Why I Don't Like "Christian" Music

© Third Millennium, LLC

By Deacon Keith Fournier



Is there truly such a thing as "Christian" Music? Or is all music a gift-if it lifts the human soul?


Catholic Way - I love Music—always have and always will.

At the age of five I fancied myself an Elvis impersonator—crooning the king’s music to anyone who would listen at Rocco’s Cafe in Dorchester, Massachusetts while my aunt laughed and danced. I even painted my little white bucks blue so that I could sing “Blue Suede Shoes” with authenticity.

I was a lead singer in a high school rock band having taught myself how to play the guitar at the age of thirteen. By fifteen I had written for, performed in and promoted bands. I knew the extraordinary capacity music had to bare the human soul.

By the age of seventeen I had written my own music that I would later record. I lived through my turbulent teenage years searching days from lyric to lyric with rock and contemporary music.

To this day I still experience the emotional moods of seasons of my life every time I hear some of the old “counter culture” music of the late sixties and early seventies.

I love all kinds of music—from sultry women rhythm and blues singers—to jazz, contemporary—to the best of the Western tradition's classical treasury. Finally, although I am Boston bred, I have become a Virginian by choice and with it I have expanded my musical taste. My oldest daughter provided my entry into the world of country music. I have moved from hiding my country leanings to actually walking into a store and unapologetically purchasing the latest offerings without apology.

However there is one kind of music I don’t like. I don’t like much of what is often called “Christian" music.

I know this will scandalize some who read these words. But at least hear me out. First, I am a Christian. My relationship with the Lord and my life as a part of His Church is the most important aspect of my identity, my family and my reason for living. I am also a member of the Catholic clergy and serve at the altar. I absolutely love good worship and liturgical music.
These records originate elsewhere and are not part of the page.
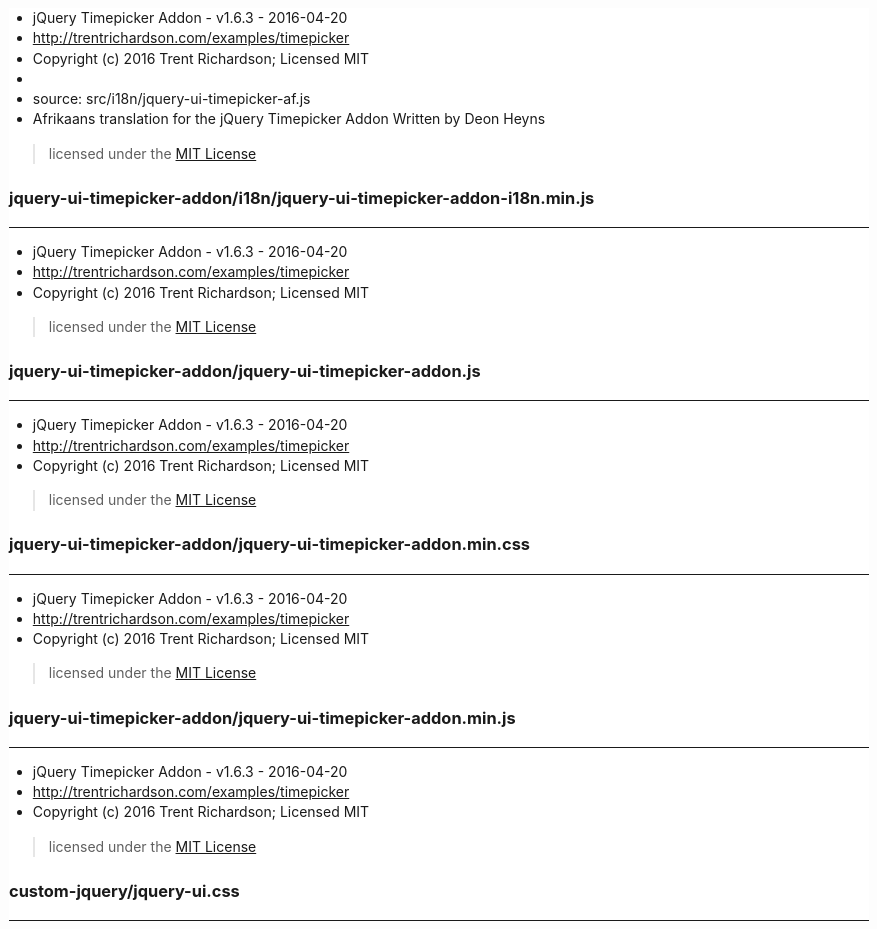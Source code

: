 * jQuery Timepicker Addon - v1.6.3 - 2016-04-20
* http://trentrichardson.com/examples/timepicker
* Copyright (c) 2016 Trent Richardson; Licensed MIT
*
* source: src/i18n/jquery-ui-timepicker-af.js
* Afrikaans translation for the jQuery Timepicker Addon
Written by Deon Heyns

> licensed under the <a href="http://opensource.org/licenses/MIT">MIT License</a>

### jquery-ui-timepicker-addon/i18n/jquery-ui-timepicker-addon-i18n.min.js
---------------------

* jQuery Timepicker Addon - v1.6.3 - 2016-04-20
* http://trentrichardson.com/examples/timepicker
* Copyright (c) 2016 Trent Richardson; Licensed MIT

> licensed under the <a href="http://opensource.org/licenses/MIT">MIT License</a>

### jquery-ui-timepicker-addon/jquery-ui-timepicker-addon.js
---------------------

* jQuery Timepicker Addon - v1.6.3 - 2016-04-20
* http://trentrichardson.com/examples/timepicker
* Copyright (c) 2016 Trent Richardson; Licensed MIT

> licensed under the <a href="http://opensource.org/licenses/MIT">MIT License</a>

### jquery-ui-timepicker-addon/jquery-ui-timepicker-addon.min.css
---------------------

* jQuery Timepicker Addon - v1.6.3 - 2016-04-20
* http://trentrichardson.com/examples/timepicker
* Copyright (c) 2016 Trent Richardson; Licensed MIT

> licensed under the <a href="http://opensource.org/licenses/MIT">MIT License</a>

### jquery-ui-timepicker-addon/jquery-ui-timepicker-addon.min.js
---------------------

* jQuery Timepicker Addon - v1.6.3 - 2016-04-20
* http://trentrichardson.com/examples/timepicker
* Copyright (c) 2016 Trent Richardson; Licensed MIT

> licensed under the <a href="http://opensource.org/licenses/MIT">MIT License</a>

### custom-jquery/jquery-ui.css
---------------------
My dislike for much of what is called “Christian" music is simple to understand, I question the term itself. I actually do not like the expression. It is often a part of a kind of worldview that separates faith from real life.

This kind of an approach sometimes seems to present music that does not have religious words attached as “secular.” Interestingly, an entire genre of such music has evolved. It use to be almost exclusively part of evangelical culture but now it is spreading into some contemporary Catholic circles.

All music is a gift from God if it edifies the human person. It is meant to be enjoyed as a part of the fabric of the human experience.

Putting “God words” on a melody does not make it Christian. In fact, sometimes it has the opposite effect leading the listener to believe that Christianity is simply some kind of “holier than thou” club for those who live in a parallel universe—rather than a way for all men and women to reach their highest destiny.

Through the Incarnation of the Son of God the entire human experience was transformed. Christians tend to forget the extraordinary depth of that ancient and fundamental truth of our faith.

Christianity is a relationship—with God through his Son in his Spirit—and through Him with one another as a part of His body. We literally live in the Church now—in Christ. In Him we are sent into this world to carry on His redemptive work.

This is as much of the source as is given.